The Mudcat Café TM
Thread #112992   Message #2398302
Posted By: Suffet
26-Jul-08 - 10:59 AM
Thread Name: Music and oppression
Subject: RE: Music and oppression
... and you won't get out alive if you try to perform those songs "in yer local flok [sic] club"...

Exactly my point! But you won't have any rotten tomatoes tossed your way, figuratively or literally, if you sing a song about an 1882 coal miners' strike or a song bemoaning fate of the poor lads conscripted into Queen Anne's War. It's only songs about contemporary oppression and injustice that raise their ire.
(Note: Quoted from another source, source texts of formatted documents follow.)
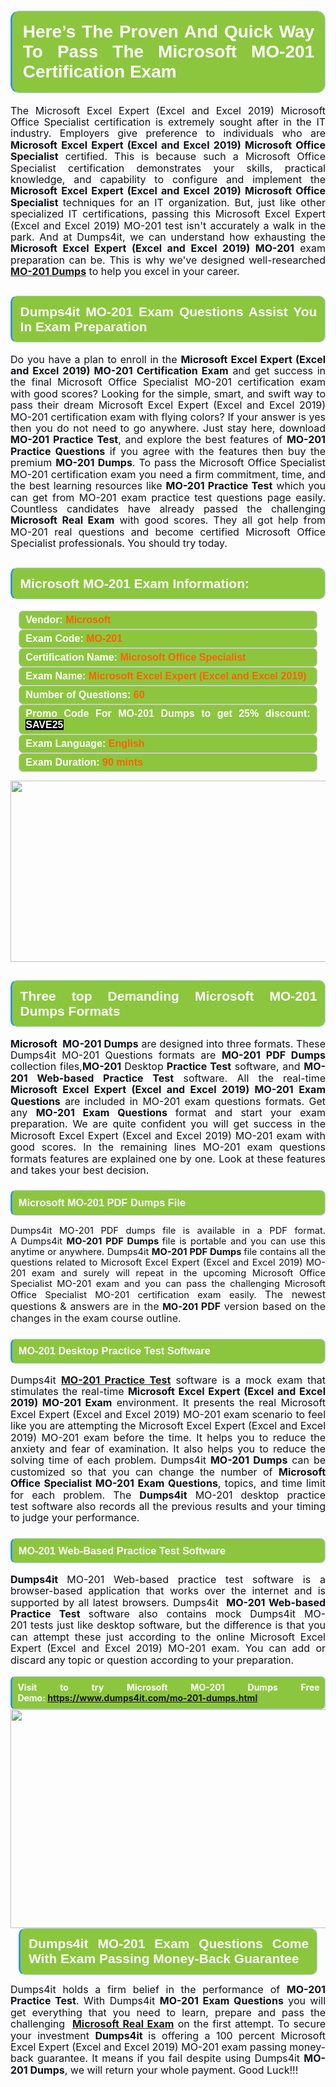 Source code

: 
<h1 style="text-align: justify;"><span style="font-family:Arial,Helvetica,sans-serif;"><strong><span style="display: block; color: #FFFFFF; background: #8cc63f; border: 0.5px solid #AED6F1; border-left: 3px solid #3498DB; padding: .6em; border-radius: 0.5em;">Here’s The Proven And Quick Way To Pass The Microsoft MO-201 Certification Exam </span></strong></span></h1>

<p style="margin: 0in 0.0001pt; text-align: justify;"><span style="font-size:12pt"><span style="line-height:115%"><span new="" roman="" style="font-family:" times=""><span style="color:#0e101a">The Microsoft Excel Expert (Excel and Excel 2019) Microsoft Office Specialist certification is extremely sought after in the IT industry. Employers give preference to individuals who are <strong>Microsoft Excel Expert (Excel and Excel 2019) Microsoft Office Specialist</strong> certified. This is because such a Microsoft Office Specialist certification demonstrates your skills, practical knowledge, and capability to configure and implement the <strong>Microsoft Excel Expert (Excel and Excel 2019) Microsoft Office Specialist </strong>techniques for an IT organization. But, just like other specialized IT certifications, passing this Microsoft Excel Expert (Excel and Excel 2019) MO-201 test isn't accurately a walk in the park. And at Dumps4it, we can understand how exhausting the <strong>Microsoft Excel Expert (Excel and Excel 2019) MO-201</strong> exam preparation can be. This is why we've designed well-researched <strong><a href="https://www.dumps4it.com/mo-201-dumps.html">MO-201 Dumps</a></strong> to help you excel in your career.</span></span></span></span></p>

<h2 style="text-align: justify;"><span style="font-family:Arial,Helvetica,sans-serif;"><strong><span style="display: block; color: #FFFFFF; background: #8cc63f; border: 0.5px solid #AED6F1; border-left: 3px solid #3498DB; padding: .6em; border-radius: 0.5em;">Dumps4it MO-201 Exam Questions Assist You In Exam Preparation</span></strong></span></h2>

<p style="text-align: justify;"><span style="font-size:12pt"><span style="line-height:115%"><span new="" roman="" style="font-family:" times=""><span style="color:#0e101a">Do you have a plan to enroll in the <b>Microsoft Excel Expert (Excel and Excel 2019) MO-201 Certification Exam</b> and get success in the final Microsoft Office Specialist MO-201 certification exam with good scores? Looking for the simple, smart, and swift way to pass their dream Microsoft Excel Expert (Excel and Excel 2019) MO-201 certification exam with flying colors? If your answer is yes then you do not need to go anywhere. Just stay here, download <b>MO-201 Practice Test</b>, and explore the best features of <b>MO-201 Practice Questions</b> if you agree with the features then buy the premium <b>MO-201 Dumps</b>. To pass the Microsoft Office Specialist MO-201 certification exam you need a firm commitment, time, and the best learning resources like <b>MO-201 Practice Test</b> which you can get from MO-201 exam practice test questions page easily. Countless candidates have already passed the challenging <b>Microsoft Real Exam</b> with good scores. They all got help from MO-201 real questions and become certified Microsoft Office Specialist professionals. You should try today.</span></span></span></span><span style="font-size:11pt"><span style="line-height:normal"><span sans-serif="" style="font-family:Calibri,"><span style="font-size:12.0pt"><span style="color:#0e101a"><span style="font-size:12pt"><span new="" roman="" style="font-family:" times=""><span calibri="" style="font-family:"><span style="color:#0e101a"><span style="font-size:14px;"> </span></span></span></span></span></span></span></span></span></span></p>

<h2 style="text-align: justify;"><span style="font-family:Arial,Helvetica,sans-serif;"><strong><span style="display: block; color: #FFFFFF; background: #8cc63f; border: 0.5px solid #AED6F1; border-left: 3px solid #3498DB; padding: .6em; border-radius: 0.5em;">Microsoft MO-201 Exam Information:</span></strong></span></h2>

<div style="margin: 0cm 10pt; background: rgb(140, 198, 63); border: 1px solid rgb(204, 204, 204); padding: 5px 10px; border-radius: 0.5em; text-align: justify;"><span style="font-family:Arial,Helvetica,sans-serif;"><span style="font-size: 11pt;"><span style="line-height: normal;"><strong><span style="font-size: 12.0pt;"><span style="color: #FFFFFF;">Vendor:</span> <span style="color: #FF6106;">Microsoft</span></span></strong></span></span></span></div>

<div style="margin: 0cm 10pt; background: rgb(140, 198, 63); border: 1px solid rgb(204, 204, 204); padding: 5px 10px; border-radius: 0.5em; text-align: justify;"><span style="font-family:Arial,Helvetica,sans-serif;"><span style="font-size: 11pt;"><span style="line-height: normal;"><strong><span style="font-size: 12.0pt;"><span style="color: #FFFFFF;">Exam Code:</span> <span style="color: #FF6106;">MO-201</span></span></strong></span></span></span></div>

<div style="margin: 0cm 10pt; background: rgb(140, 198, 63); border: 1px solid rgb(204, 204, 204); padding: 5px 10px; border-radius: 0.5em; text-align: justify;"><span style="font-family:Arial,Helvetica,sans-serif;"><span style="font-size: 11pt;"><span style="line-height: normal;"><strong><span style="font-size: 12.0pt;"><span style="color: #FFFFFF;">Certification Name:</span> <span style="color: #FF6106;">Microsoft Office Specialist</span></span></strong></span></span></span></div>

<div style="margin: 0cm 10pt; background: rgb(140, 198, 63); border: 1px solid rgb(204, 204, 204); padding: 5px 10px; border-radius: 0.5em; text-align: justify;"><span style="font-family:Arial,Helvetica,sans-serif;"><span style="font-size: 11pt;"><span style="line-height: normal;"><strong><span style="font-size: 12.0pt;"><span style="color: #FFFFFF;">Exam Name:</span> <span style="color: #FF6106;">Microsoft Excel Expert (Excel and Excel 2019)</span></span></strong></span></span></span></div>

<div style="margin: 0cm 10pt; background: rgb(140, 198, 63); border: 1px solid rgb(204, 204, 204); padding: 5px 10px; border-radius: 0.5em; text-align: justify;"><span style="font-family:Arial,Helvetica,sans-serif;"><span style="font-size: 11pt;"><span style="line-height: normal;"><strong><span style="font-size: 12.0pt;"><span style="color: #FFFFFF;">Number of Questions: </span><span style="color: #FF6106;">60</span></span></strong></span></span></span></div>

<div style="margin: 0cm 10pt; background: rgb(140, 198, 63); border: 1px solid rgb(204, 204, 204); padding: 5px 10px; border-radius: 0.5em; text-align: justify;"><span style="font-family:Arial,Helvetica,sans-serif;"><span style="font-size: 11pt;"><span style="line-height: normal;"><strong><span style="font-size: 12.0pt;"><span style="color: #FFFFFF;">Promo Code For MO-201 Dumps to get 25% discount: </span><span style="color:#FFFFFF;"><span style="background-color:#000000;">SAVE25</span></span></span></strong></span></span></span></div>

<div style="margin: 0cm 10pt; background: rgb(140, 198, 63); border: 1px solid rgb(204, 204, 204); padding: 5px 10px; border-radius: 0.5em; text-align: justify;"><span style="font-family:Arial,Helvetica,sans-serif;"><span style="font-size: 11pt;"><span style="line-height: normal;"><strong><span style="font-size: 12.0pt;"><span style="color: #FFFFFF;">Exam Language:</span> <span style="color: #FF6106;">English</span></span></strong></span></span></span></div>

<div style="margin: 0cm 10pt; background: rgb(140, 198, 63); border: 1px solid rgb(204, 204, 204); padding: 5px 10px; border-radius: 0.5em; text-align: justify;"><span style="font-family:Arial,Helvetica,sans-serif;"><span style="font-size: 11pt;"><span style="line-height: normal;"><strong><span style="font-size: 12.0pt;"><span style="color: #FFFFFF;">Exam Duration: </span><span style="color: #FF6106;">90 mints</span></span></strong></span></span></span></div>

<p style="text-align: center;"><a href="https://www.dumps4it.com/mo-201-dumps.html"><img src="https://i.imgur.com/tHvwmqt.jpg" style="height: 290px; width: 700px;" /></a></p>

<h2 style="text-align: justify;"><span style="font-family:Arial,Helvetica,sans-serif;"><strong><span style="display: block; color: #FFFFFF; background: #8cc63f; border: 0.5px solid #AED6F1; border-left: 3px solid #3498DB; padding: .6em; border-radius: 0.5em;">Three top Demanding Microsoft MO-201 Dumps Formats</span></strong></span></h2>

<p style="text-align:justify; margin-right:0in; margin-left:0in"><span style="font-size:12pt"><span style="line-height:115%"><span new="" roman="" style="font-family:" times=""><b><span style="color:#0e101a">Microsoft  MO-201 Dumps</span></b><span style="color:#0e101a"> are designed into three formats. These Dumps4it MO-201 Questions formats are <b>MO-201 PDF Dumps </b>collection files,<b>MO-201 </b>Desktop<b> Practice Test</b> software, and <b>MO-201 Web-based Practice Test</b> software. All the real-time <b>Microsoft Excel Expert (Excel and Excel 2019) MO-201 Exam Questions</b> are included in MO-201 exam questions formats. Get any <b>MO-201 Exam Questions </b>format and start your exam preparation. We are quite confident you will get success in the Microsoft Excel Expert (Excel and Excel 2019) MO-201 exam with good scores. In the remaining lines MO-201 exam questions formats features are explained one by one. Look at these features and takes your best decision.</span></span></span></span></p>

<h3 style="text-align: justify;"><span style="font-family:Arial,Helvetica,sans-serif;"><strong><span style="display: block; color: #FFFFFF; background: #8cc63f; border: 0.5px solid #AED6F1; border-left: 3px solid #3498DB; padding: .6em; border-radius: 0.5em;">Microsoft MO-201 PDF Dumps File</span></strong></span></h3>

<p style="text-align: justify;"><span style="font-size:11pt"><span style="line-height:115%"><span sans-serif="" style="font-family:Calibri,"><span new="" roman="" style="font-family:" times=""><span style="color:#0e101a">Dumps4it MO-201 PDF dumps file </span></span><span new="" roman="" style="font-family:" times=""><span style="color:#0e101a">is available in a PDF format. A Dumps4it <b>MO-201 PDF Dumps </b>file is portable and you can use this anytime or anywhere. Dumps4it <b>MO-201 PDF Dumps </b>file contains all the questions related to Microsoft Excel Expert (Excel and Excel 2019) MO-201 exam and surely will repeat in the upcoming Microsoft Office Specialist MO-201 exam and you can pass the challenging Microsoft Office Specialist MO-201 certification exam easily. </span></span><span style="font-size:12.0pt"><span style="line-height:115%"><span new="" roman="" style="font-family:" times="">The newest questions & answers are in the </span></span></span><b><span new="" roman="" style="font-family:" times=""><span style="color:#0e101a">MO-201 </span></span></b><b><span style="font-size:12.0pt"><span style="line-height:115%"><span new="" roman="" style="font-family:" times="">PDF</span></span></span></b><span style="font-size:12.0pt"><span style="line-height:115%"><span new="" roman="" style="font-family:" times=""> version based on the changes in the exam course outline.</span></span></span></span></span></span></p>

<h3 style="text-align: justify;"><span style="font-family:Arial,Helvetica,sans-serif;"><strong><span style="display: block; color: #FFFFFF; background: #8cc63f; border: 0.5px solid #AED6F1; border-left: 3px solid #3498DB; padding: .6em; border-radius: 0.5em;">MO-201 Desktop Practice Test Software </span></strong></span></h3>

<p style="margin: 0in 0.0001pt; text-align: justify;"><span style="font-size:12pt"><span style="line-height:115%"><span new="" roman="" style="font-family:" times=""><span style="color:#0e101a">Dumps4it <a href="https://www.dumps4it.com/mo-201-dumps.html"><b>MO-201 Practice Test</b></a> software is a mock exam that stimulates the real-time <b>Microsoft Excel Expert (Excel and Excel 2019) MO-201 Exam</b> environment. It presents the real Microsoft Excel Expert (Excel and Excel 2019) MO-201 exam scenario to feel like you are attempting the Microsoft Excel Expert (Excel and Excel 2019) MO-201 exam before the time. It helps you to reduce the anxiety and fear of examination. It also helps you to reduce the solving time of each problem. Dumps4it <b>MO-201 </b><b>Dumps</b> can be customized so that you can change the number of <b>Microsoft Office Specialist MO-201 Exam </b><b>Questions</b>, topics, and time limit for each problem. The <b>Dumps4it</b> MO-201 desktop practice test software also records all the previous results and your timing to judge your performance.</span></span></span></span></p>

<h3 style="text-align: justify;"><span style="font-family:Arial,Helvetica,sans-serif;"><strong><span style="display: block; color: #FFFFFF; background: #8cc63f; border: 0.5px solid #AED6F1; border-left: 3px solid #3498DB; padding: .6em; border-radius: 0.5em;">MO-201 Web-Based Practice Test Software </span></strong></span></h3>

<p style="margin: 0in 0.0001pt; text-align: justify;"><span style="font-size:12pt"><span style="line-height:115%"><span new="" roman="" style="font-family:" times=""><b><span style="color:#0e101a">Dumps4it </span></b><span style="color:#0e101a">MO-201 Web-based practice test software is a browser-based application that works over the internet and is supported by all latest browsers. Dumps4it  <b>MO-201 Web-based Practice Test </b>software </span><span style="color:#0e101a">also contains mock Dumps4it MO-201 tests just like desktop software, but the difference is that you can attempt these just according to the online Microsoft Excel Expert (Excel and Excel 2019) MO-201 exam. You can add or discard any topic or question according to your preparation.</span></span></span></span></p>

<p style="margin: 0in 0.0001pt; text-align: justify;"> </p>

<p style="margin: 0in 0.0001pt; text-align: justify;"><strong><span style="display: block; color: #FFFFFF; background: #8cc63f; border: 0.5px solid #AED6F1; border-left: 3px solid #3498DB; padding: .6em; border-radius: 0.5em;">Visit to try Microsoft MO-201 Dumps Free Demo: <a href="https://www.dumps4it.com/mo-201-dumps.html">https://www.dumps4it.com/mo-201-dumps.html</a></span></strong></p>

<p style="margin: 0in 0.0001pt; text-align: center;"><a href="https://www.dumps4it.com/mo-201-dumps.html" target="_blank"><img src="https://i.imgur.com/6NxvPHs.jpg" style="width: 700px; height: 350px;" /></a></p>

<h2 style="margin: 0in 10pt; text-align: justify;"><span style="font-family:Arial,Helvetica,sans-serif;"><strong><span style="display: block; color: #FFFFFF; background: #8cc63f; border: 0.5px solid #AED6F1; border-left: 3px solid #3498DB; padding: .6em; border-radius: 0.5em;">Dumps4it MO-201 Exam Questions Come With Exam Passing Money-Back Guarantee</span></strong></span></h2>

<p style="text-align: justify;"><span style="font-size:12pt"><span style="line-height:115%"><span new="" roman="" style="font-family:" times=""><span style="color:#0e101a">Dumps4it holds a firm belief in the performance of <b> MO-201 Practice Test</b>. With Dumps4it <b>MO-201 Exam Questions</b> you will get everything that you need to learn, prepare and pass the challenging <b> </b><a href="https://www.dumps4it.com/microsoft-real-exams.html"><b>Microsoft Real Exam</b></a> on the first attempt. To secure your investment <b>Dumps4it </b>is offering a 100 percent Microsoft Excel Expert (Excel and Excel 2019) MO-201 exam passing money-back guarantee. It means if you fail despite using Dumps4it <b>MO-201 Dumps</b>, we will return your whole payment. Good Luck!!!</span></span></span></span></p>

<h3 style="text-align: justify;"> </h3>
<gdiv></gdiv><gdiv></gdiv><gdiv></gdiv><gdiv></gdiv><gdiv></gdiv><gdiv></gdiv><gdiv></gdiv><gdiv></gdiv><gdiv></gdiv><gdiv></gdiv><gdiv></gdiv><gdiv></gdiv><gdiv></gdiv><gdiv></gdiv><gdiv></gdiv><gdiv></gdiv><gdiv></gdiv><gdiv></gdiv><gdiv></gdiv><gdiv></gdiv><gdiv></gdiv><gdiv></gdiv><gdiv></gdiv><gdiv></gdiv><gdiv></gdiv><gdiv></gdiv><gdiv></gdiv><gdiv></gdiv><gdiv></gdiv><gdiv></gdiv>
Which is why in the USA there has slowly but surely been developing a network of venues friendly to contemporary political folk music, as well as to other kinds of muisc. The oldest among them is the Peoples' Voice Cafe in New York City. Others include the Vox Pop in Brooklyn, one of NYC's outer boroughs; the the Good Coffee House, also in Brooklyn; Howland Cultural Center in Beacon, New York; the Echo Lake Coffee House in Leverett, Massachusetts; the Circle Coffee House in Boston; the Folk Factory in Philadelphia; and I believe also the Freight and Salvage in Berkeley, California.

Most of these venues also present non-political music. For example, the Good Coffee House host an old-time and bluegrass festival each September. Nevertheless, they are place where a political folk musician can feel welcome, not just tolerated -- or worse.